- Presented by: Tucker Carlson Bill Wolff
- Country of origin: United States
- Original language: English
- No. of episodes: 201

Production
- Running time: 60 minutes

Original release
- Network: MSNBC
- Release: June 13, 2005 – March 14, 2008

= Tucker (2005 TV program) =

Tucker (stylized as >TUCKER) is an American television program on MSNBC that focused on politics, hosted by Tucker Carlson. The show aired from June 13, 2005 to March 14, 2008.

==The Situation with Tucker Carlson==
In February 2005 Carlson was signed by MSNBC to host a primetime show slated to debut in the second quarter of 2005. It debuted on June 13, 2005. Prior to July 10, 2006, the program was known as The Situation with Tucker Carlson. In the program, Carlson debated with a number of guests: one segment involving a liberal and one with former Around the Horn sports show host Max Kellerman. Kellerman would provide an argument against Carlson's opinion, regardless of whether he himself disagreed with Carlson. This style prompted comparisons to sports talk shows that use a similar format, such as ESPN's Pardon the Interruption. Tucker was produced by Bill Wolff, who worked with Kellerman on two other PTI-styled sports shows, Around the Horn and I, Max.

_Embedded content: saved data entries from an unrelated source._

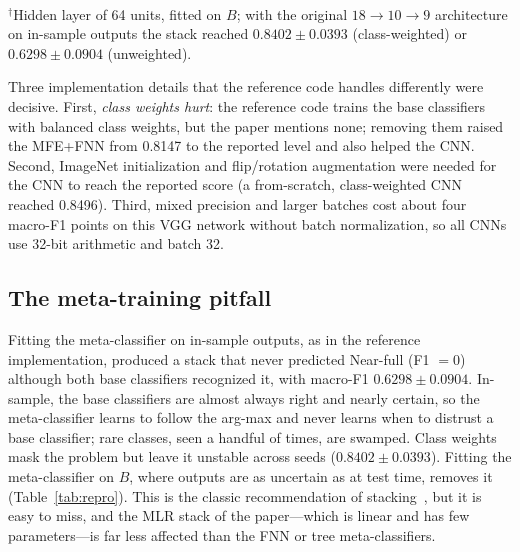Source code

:\documentclass[conference]{IEEEtran}
\begin{document}
\begin{table}[t]
\centering
\caption{Reproduction at $N=162{,}946$: test macro- and micro-F1, ours vs.\ Kang and Kang~\cite{kang2021stacking} (Table~7,
10 replications). Stacking-DT and Stacking-MLR use the original protocol (meta-classifier fitted on in-sample outputs on $A$).}
\label{tab:repro}
\setlength{\tabcolsep}{3pt}
\\[2pt]
\footnotesize{$^\dagger$Hidden layer of 64 units, fitted on $B$; with the original $18\!\to\!10\!\to\!9$ architecture
on in-sample outputs the stack reached $0.8402 \pm 0.0393$ (class-weighted) or $0.6298 \pm 0.0904$ (unweighted).}
\end{table}

Three implementation details that the reference code handles differently were decisive. First, \emph{class weights hurt}:
the reference code trains the base classifiers with balanced class weights, but the paper mentions none; removing them
raised the MFE+FNN from 0.8147 to the reported level and also helped the CNN. Second, ImageNet initialization and
flip/rotation augmentation were needed for the CNN to reach the reported score (a from-scratch, class-weighted CNN
reached 0.8496). Third, mixed precision and larger batches cost about four macro-F1 points on this VGG network without
batch normalization, so all CNNs use 32-bit arithmetic and batch 32.

\subsection{The meta-training pitfall}
\label{sec:pitfall}
Fitting the meta-classifier on in-sample outputs, as in the reference implementation, produced a stack that never
predicted Near-full (F1 $=0$) although both base classifiers recognized it, with macro-F1 $0.6298 \pm 0.0904$. In-sample,
the base classifiers are almost always right and nearly certain, so the meta-classifier learns to follow the
arg-max and never learns when to distrust a base classifier; rare classes, seen a handful of times, are swamped. Class
weights mask the problem but leave it unstable across seeds ($0.8402 \pm 0.0393$). Fitting the meta-classifier on $B$,
where outputs are as uncertain as at test time, removes it (Table~\ref{tab:repro}). This is the classic recommendation of
stacking~\cite{wolpert1992stacked,ting1999issues}, but it is easy to miss, and the MLR stack of the paper---which is
linear and has few parameters---is far less affected than the FNN or tree meta-classifiers.
\end{document}

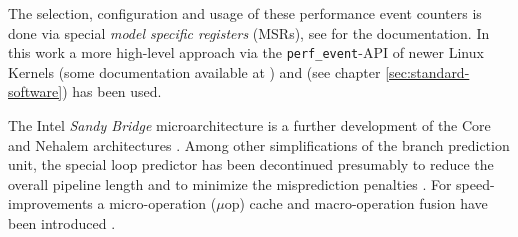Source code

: The selection, configuration and usage of these performance event counters is
done via special \emph{model specific registers} (MSRs), see
\cite{intel2011softdev3b} for the documentation. In this work a more high-level
approach via the \texttt{perf\_event}-API of newer Linux Kernels (some
documentation available at \cite{weaver2011perfevents}) and 
(see chapter \ref{sec:standard-software}) has been used.



The Intel\TReg{} \emph{Sandy Bridge} microarchitecture is a further development
of the Core and Nehalem architectures \cite{fog11}. Among other simplifications
of the branch prediction unit, the special loop predictor has been decontinued
presumably to reduce the overall pipeline length and to minimize the
misprediction penalties \cite{fog11}. For speed-improvements a micro-operation
($\mu$op) cache and macro-operation fusion have been introduced \cite{fog11}.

In addition, Carlson interviewed guests, most often politicians or newsmakers. The show aired on MSNBC weekdays at 6 PM ET. Commercials for the show branded it as Tucker (Live).

==Segments==
The show had seven regular segments. This format was generally followed, except in such extraordinary cases as the two episodes broadcast from London after the July 7 bombings and episodes broadcast during (and after) Hurricanes Katrina and Rita.

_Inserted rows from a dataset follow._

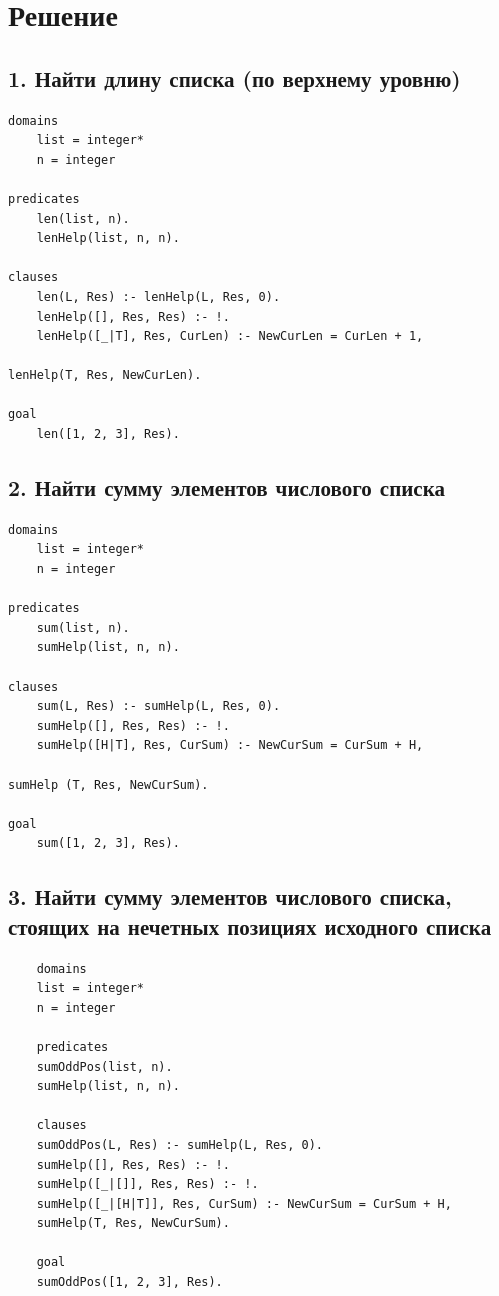 \documentclass[12pt]{report}
\begin{document}
	\section*{Решение}
	\subsection*{1. Найти длину списка (по верхнему уровню)}
	\begin{lstlisting}	
domains
	list = integer*
	n = integer
	
predicates
	len(list, n).
	lenHelp(list, n, n).
	
clauses
	len(L, Res) :- lenHelp(L, Res, 0).
	lenHelp([], Res, Res) :- !.
	lenHelp([_|T], Res, CurLen) :- NewCurLen = CurLen + 1, 
															   lenHelp(T, Res, NewCurLen).

goal
	len([1, 2, 3], Res).
	\end{lstlisting}
	\clearpage
	\subsection*{2. Найти сумму элементов числового списка}
	\begin{lstlisting}	
domains
	list = integer*
	n = integer
	
predicates
	sum(list, n).
	sumHelp(list, n, n).
	
clauses
	sum(L, Res) :- sumHelp(L, Res, 0).
	sumHelp([], Res, Res) :- !.
	sumHelp([H|T], Res, CurSum) :- NewCurSum = CurSum + H, 
																 sumHelp (T, Res, NewCurSum).
	
goal
	sum([1, 2, 3], Res).
	\end{lstlisting}

\subsection*{3. Найти сумму элементов числового списка, стоящих на нечетных позициях исходного списка}
\begin{lstlisting}	
	domains
	list = integer*
	n = integer
	
	predicates
	sumOddPos(list, n).
	sumHelp(list, n, n).
	
	clauses
	sumOddPos(L, Res) :- sumHelp(L, Res, 0).
	sumHelp([], Res, Res) :- !.
	sumHelp([_|[]], Res, Res) :- !.
	sumHelp([_|[H|T]], Res, CurSum) :- NewCurSum = CurSum + H, 
	sumHelp(T, Res, NewCurSum).
	
	goal
	sumOddPos([1, 2, 3], Res).
\end{lstlisting}
\clearpage
\end{document}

First, there was an opening segment in which Carlson introduces his panelist and debates four to five news stories with him or her. Second, in "Crime Blotter," Carlson introduced three stories about "wrongdoing and justice served" and typically discussed one of them with a guest, usually via satellite, on a number of topics related to a situation. Third, in "The Outsider," Carlson debated a variety of news-inspired issues with Max Kellerman, who played devil's advocate regardless of his personal viewpoint. Fourth, in "Curious Situation", Carlson introduced a story in the news and was joined by a guest, usually via satellite and typically pre-recorded, to discuss this situation. Fifth, in "First Look", Carlson was joined by his senior producer, Willie Geist, to take a look at tomorrow's news. Sixth, in "Voicemail", viewers were encouraged to call in and leave messages for Carlson. Four to five messages, on a variety of topics ranging from stories that aired on the program to a drinking game for the show to Carlson's bow tie, were aired and commented on. Finally, in "The Cutting Room Floor," Carlson joked about non-serious stories with Geist, son of Bill Geist from CBS.

The original format of the program, prior to its move to 11 p.m. on August 8, 2005, initially had six regular segments. First, there was a segment in which Carlson introduced his two panelists and debated five to six news stories with them. Second, in "Op-Ed Op-Ed," Carlson introduced three editorials from newspapers nationwide and debated them with the panelists. Third, in "Free Speak," Tucker spoke with a politician or newsmaker, usually via satellite, on a number of topics related to his or her situation. The fourth segment followed the same structure as the first. Fifth, in "The Outsider," Carlson debated a variety of news-inspired issues with Max Kellerman. Finally, "The Cutting Room Floor" segment of the show remained the same.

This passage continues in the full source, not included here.